*Instructions for the task*
Restate word for word the entries below, starting with the line with "## Especificações" and continuing through the line with "theme switcher solution". Include both of those lines and no others.

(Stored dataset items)
◇ ◇ ◇ ◇

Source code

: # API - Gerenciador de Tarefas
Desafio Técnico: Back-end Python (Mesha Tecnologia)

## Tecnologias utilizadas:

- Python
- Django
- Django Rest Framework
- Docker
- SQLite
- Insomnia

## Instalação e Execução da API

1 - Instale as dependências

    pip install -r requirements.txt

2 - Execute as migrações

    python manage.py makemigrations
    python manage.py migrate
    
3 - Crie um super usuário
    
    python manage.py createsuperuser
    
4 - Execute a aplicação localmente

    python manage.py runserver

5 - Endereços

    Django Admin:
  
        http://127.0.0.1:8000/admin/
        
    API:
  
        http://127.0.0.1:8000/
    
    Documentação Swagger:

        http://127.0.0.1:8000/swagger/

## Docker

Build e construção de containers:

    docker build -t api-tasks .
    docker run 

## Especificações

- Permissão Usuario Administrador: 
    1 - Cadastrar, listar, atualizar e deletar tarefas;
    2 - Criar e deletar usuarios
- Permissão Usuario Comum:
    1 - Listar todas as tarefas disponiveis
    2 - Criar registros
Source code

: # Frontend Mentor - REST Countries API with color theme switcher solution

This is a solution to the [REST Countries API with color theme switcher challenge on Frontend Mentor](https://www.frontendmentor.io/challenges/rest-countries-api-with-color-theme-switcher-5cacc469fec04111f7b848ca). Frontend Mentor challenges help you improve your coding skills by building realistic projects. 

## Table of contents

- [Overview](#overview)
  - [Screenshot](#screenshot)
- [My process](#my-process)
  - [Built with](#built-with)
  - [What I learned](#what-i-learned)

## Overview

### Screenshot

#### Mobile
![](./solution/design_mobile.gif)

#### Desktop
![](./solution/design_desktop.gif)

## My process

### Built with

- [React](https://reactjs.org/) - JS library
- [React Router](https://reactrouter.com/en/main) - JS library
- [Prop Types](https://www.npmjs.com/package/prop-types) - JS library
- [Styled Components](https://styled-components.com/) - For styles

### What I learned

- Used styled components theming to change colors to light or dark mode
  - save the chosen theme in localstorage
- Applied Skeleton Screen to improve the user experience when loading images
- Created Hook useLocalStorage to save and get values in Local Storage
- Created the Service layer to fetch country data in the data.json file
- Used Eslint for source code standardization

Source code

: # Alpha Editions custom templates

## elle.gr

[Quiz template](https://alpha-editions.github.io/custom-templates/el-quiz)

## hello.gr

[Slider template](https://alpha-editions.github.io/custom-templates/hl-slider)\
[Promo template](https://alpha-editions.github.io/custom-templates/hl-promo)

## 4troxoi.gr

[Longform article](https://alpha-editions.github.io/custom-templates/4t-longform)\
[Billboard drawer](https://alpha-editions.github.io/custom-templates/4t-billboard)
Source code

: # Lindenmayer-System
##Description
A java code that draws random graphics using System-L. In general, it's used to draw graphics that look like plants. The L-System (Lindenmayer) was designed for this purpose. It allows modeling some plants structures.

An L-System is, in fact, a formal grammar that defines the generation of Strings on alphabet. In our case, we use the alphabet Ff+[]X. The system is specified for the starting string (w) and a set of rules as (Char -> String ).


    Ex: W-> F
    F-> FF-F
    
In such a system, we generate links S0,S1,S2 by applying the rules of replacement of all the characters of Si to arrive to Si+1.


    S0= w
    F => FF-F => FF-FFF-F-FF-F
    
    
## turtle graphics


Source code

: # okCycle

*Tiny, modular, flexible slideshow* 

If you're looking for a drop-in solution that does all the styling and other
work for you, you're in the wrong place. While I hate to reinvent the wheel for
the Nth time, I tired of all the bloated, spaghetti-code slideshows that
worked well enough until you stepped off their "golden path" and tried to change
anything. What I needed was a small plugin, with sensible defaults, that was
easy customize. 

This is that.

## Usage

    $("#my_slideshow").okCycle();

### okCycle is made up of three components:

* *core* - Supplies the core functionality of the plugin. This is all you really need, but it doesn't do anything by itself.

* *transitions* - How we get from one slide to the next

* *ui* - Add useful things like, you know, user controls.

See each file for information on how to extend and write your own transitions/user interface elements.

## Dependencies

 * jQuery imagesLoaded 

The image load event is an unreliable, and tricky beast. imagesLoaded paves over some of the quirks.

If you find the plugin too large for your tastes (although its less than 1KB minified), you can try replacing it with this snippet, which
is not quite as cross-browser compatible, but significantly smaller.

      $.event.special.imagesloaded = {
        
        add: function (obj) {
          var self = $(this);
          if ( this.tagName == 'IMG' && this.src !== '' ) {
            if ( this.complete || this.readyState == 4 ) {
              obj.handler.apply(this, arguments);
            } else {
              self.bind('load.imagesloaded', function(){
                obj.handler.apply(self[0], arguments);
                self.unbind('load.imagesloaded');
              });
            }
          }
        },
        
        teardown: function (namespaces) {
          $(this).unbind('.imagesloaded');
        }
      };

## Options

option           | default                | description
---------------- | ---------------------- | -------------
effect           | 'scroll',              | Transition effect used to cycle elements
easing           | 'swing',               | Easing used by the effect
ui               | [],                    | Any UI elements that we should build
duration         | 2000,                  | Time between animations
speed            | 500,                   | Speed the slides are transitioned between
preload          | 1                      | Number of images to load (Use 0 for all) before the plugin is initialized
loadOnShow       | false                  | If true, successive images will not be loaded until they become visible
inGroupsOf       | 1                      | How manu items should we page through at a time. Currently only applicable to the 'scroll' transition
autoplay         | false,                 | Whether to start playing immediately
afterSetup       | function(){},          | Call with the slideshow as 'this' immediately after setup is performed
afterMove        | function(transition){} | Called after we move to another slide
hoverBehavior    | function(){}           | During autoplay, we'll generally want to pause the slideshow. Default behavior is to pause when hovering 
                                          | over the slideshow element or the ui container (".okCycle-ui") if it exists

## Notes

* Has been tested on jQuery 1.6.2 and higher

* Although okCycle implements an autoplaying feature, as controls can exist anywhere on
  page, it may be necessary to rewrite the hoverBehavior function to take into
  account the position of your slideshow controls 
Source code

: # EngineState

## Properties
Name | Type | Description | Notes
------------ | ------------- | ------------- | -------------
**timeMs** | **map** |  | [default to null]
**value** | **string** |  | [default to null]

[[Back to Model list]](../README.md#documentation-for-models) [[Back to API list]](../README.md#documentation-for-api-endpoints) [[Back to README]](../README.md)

◇ ◇ ◇ ◇

*Task response*
## Especificações

- Permissão Usuario Administrador: 
    1 - Cadastrar, listar, atualizar e deletar tarefas;
    2 - Criar e deletar usuarios
- Permissão Usuario Comum:
    1 - Listar todas as tarefas disponiveis
    2 - Criar registros
Source code

: # Frontend Mentor - REST Countries API with color theme switcher solution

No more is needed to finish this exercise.